WHAT YOU NEED TO DO:
Report only the number of lines in the records that contain the word "Python".

DATA EXTRACTS:
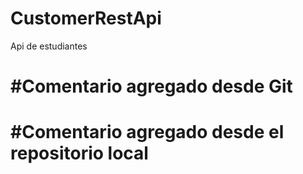 # CustomerRestApi
Api de estudiantes


#Comentario agregado desde Git
=======

#Comentario agregado desde el repositorio local
=======
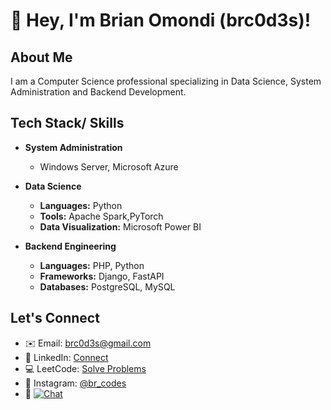 # 👋 Hey, I'm Brian Omondi (brc0d3s)!

## About Me
I am a Computer Science professional specializing in  Data Science, System Administration and Backend Development.

## Tech Stack/ Skills
- **System Administration**
  - Windows Server, Microsoft Azure

- **Data Science**
  - **Languages:** Python
  - **Tools:** Apache Spark,PyTorch
  - **Data Visualization:** Microsoft Power BI

- **Backend Engineering**
  - **Languages:** PHP, Python
  - **Frameworks:** Django, FastAPI
  - **Databases:** PostgreSQL, MySQL


## Let's Connect
- ✉️ Email: [brc0d3s@gmail.com](mailto:brc0d3s@gmail.com)
- 🔗 LinkedIn: [Connect](https://www.linkedin.com/in/brian-omondi-13a5b9257/)
- 💻 LeetCode: [Solve Problems](https://leetcode.com/brc0d3s/)
- 📸 Instagram: [@br_codes](https://www.instagram.com/br_codes/)
- 📱 [![Chat](https://img.shields.io/badge/WhatsApp-Chat-green?style=flat-square&logo=whatsapp)](https://wa.me/254755913175?text=Hello%20Brian%20Omondi,%20I%20have%20gotten%20your%20contact%20from%20GitHub!)
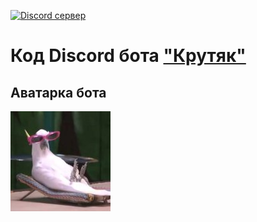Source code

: [![Discord сервер](https://discord.com/api/guilds/1172865216690802750/embed.png)](https://discord.gg/vRJctvhSBA)
# Код Discord бота ["Крутяк"](https://discord.com/oauth2/authorize?client_id=984046489934385152&scope=applications.commands%20bot&permissions=1099511627775)
## Аватарка бота
![Аватарка бота](https://github.com/Toster404/krutyak/blob/main/krutyak.jpg)
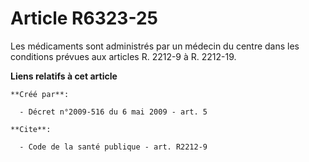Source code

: # Article R6323-25

Les médicaments sont administrés par un médecin du centre dans les conditions prévues aux articles R. 2212-9 à R. 2212-19.

**Liens relatifs à cet article**

	**Créé par**:

	  - Décret n°2009-516 du 6 mai 2009 - art. 5

	**Cite**:

	  - Code de la santé publique - art. R2212-9
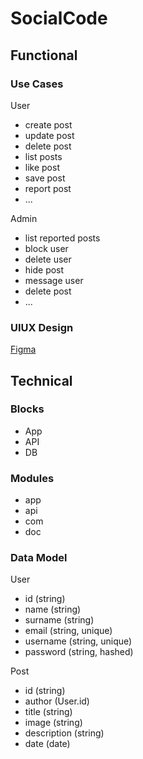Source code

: # SocialCode

## Functional

### Use Cases

User

- create post
- update post
- delete post
- list posts
- like post
- save post
- report post
- ...

Admin

- list reported posts
- block user
- delete user
- hide post
- message user
- delete post
- ...

### UIUX Design

[Figma](https://www.figma.com/design/K53SM09APOj1jrU12VYoE8/Untitled?node-id=0-1&t=5CwUXDBFdq2rw5RG-0)

## Technical

### Blocks

- App
- API
- DB

### Modules

- app
- api
- com
- doc

### Data Model

User

- id (string)
- name (string)
- surname (string)
- email (string, unique)
- username (string, unique)
- password (string, hashed)

Post

- id (string)
- author (User.id)
- title (string)
- image (string)
- description (string)
- date (date)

RESPONSE AREA:
2